(Records from a data collection)
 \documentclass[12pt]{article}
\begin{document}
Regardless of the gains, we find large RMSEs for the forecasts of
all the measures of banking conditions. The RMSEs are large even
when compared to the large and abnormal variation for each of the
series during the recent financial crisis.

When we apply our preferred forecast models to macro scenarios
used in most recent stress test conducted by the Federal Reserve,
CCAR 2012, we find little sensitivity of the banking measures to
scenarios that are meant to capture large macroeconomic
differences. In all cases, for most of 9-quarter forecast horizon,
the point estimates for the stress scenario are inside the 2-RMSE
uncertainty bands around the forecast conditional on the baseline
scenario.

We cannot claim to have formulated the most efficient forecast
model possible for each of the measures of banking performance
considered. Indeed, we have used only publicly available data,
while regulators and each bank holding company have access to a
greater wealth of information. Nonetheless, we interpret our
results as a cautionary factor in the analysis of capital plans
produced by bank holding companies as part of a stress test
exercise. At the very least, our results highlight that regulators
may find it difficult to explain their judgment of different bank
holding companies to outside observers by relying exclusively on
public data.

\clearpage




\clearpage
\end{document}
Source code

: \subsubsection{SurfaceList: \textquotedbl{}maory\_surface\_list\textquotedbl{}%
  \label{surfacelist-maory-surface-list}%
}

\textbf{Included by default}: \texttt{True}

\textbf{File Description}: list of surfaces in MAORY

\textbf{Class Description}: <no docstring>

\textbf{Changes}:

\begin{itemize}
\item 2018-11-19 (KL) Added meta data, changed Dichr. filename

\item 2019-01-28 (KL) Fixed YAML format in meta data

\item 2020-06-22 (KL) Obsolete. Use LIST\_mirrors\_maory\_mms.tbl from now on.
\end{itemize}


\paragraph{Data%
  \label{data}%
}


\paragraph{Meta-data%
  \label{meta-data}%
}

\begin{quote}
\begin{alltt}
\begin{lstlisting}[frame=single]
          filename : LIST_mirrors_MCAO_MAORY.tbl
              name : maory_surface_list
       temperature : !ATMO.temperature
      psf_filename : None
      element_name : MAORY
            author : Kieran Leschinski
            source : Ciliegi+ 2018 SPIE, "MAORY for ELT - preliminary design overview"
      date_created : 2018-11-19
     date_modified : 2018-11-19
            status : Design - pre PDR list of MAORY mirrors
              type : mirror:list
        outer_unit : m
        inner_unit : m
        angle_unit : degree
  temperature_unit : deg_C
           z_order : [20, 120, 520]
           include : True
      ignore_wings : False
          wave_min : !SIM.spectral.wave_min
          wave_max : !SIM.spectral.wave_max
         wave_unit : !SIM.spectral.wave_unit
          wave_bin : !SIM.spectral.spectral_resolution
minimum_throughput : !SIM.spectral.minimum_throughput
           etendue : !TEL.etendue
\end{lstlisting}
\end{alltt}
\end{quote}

REQUIREMENT:
Take every line from the records above that has the word "find" and copy it.

EXERCISE RESULT:
Regardless of the gains, we find large RMSEs for the forecasts of
CCAR 2012, we find little sensitivity of the banking measures to
may find it difficult to explain their judgment of different bank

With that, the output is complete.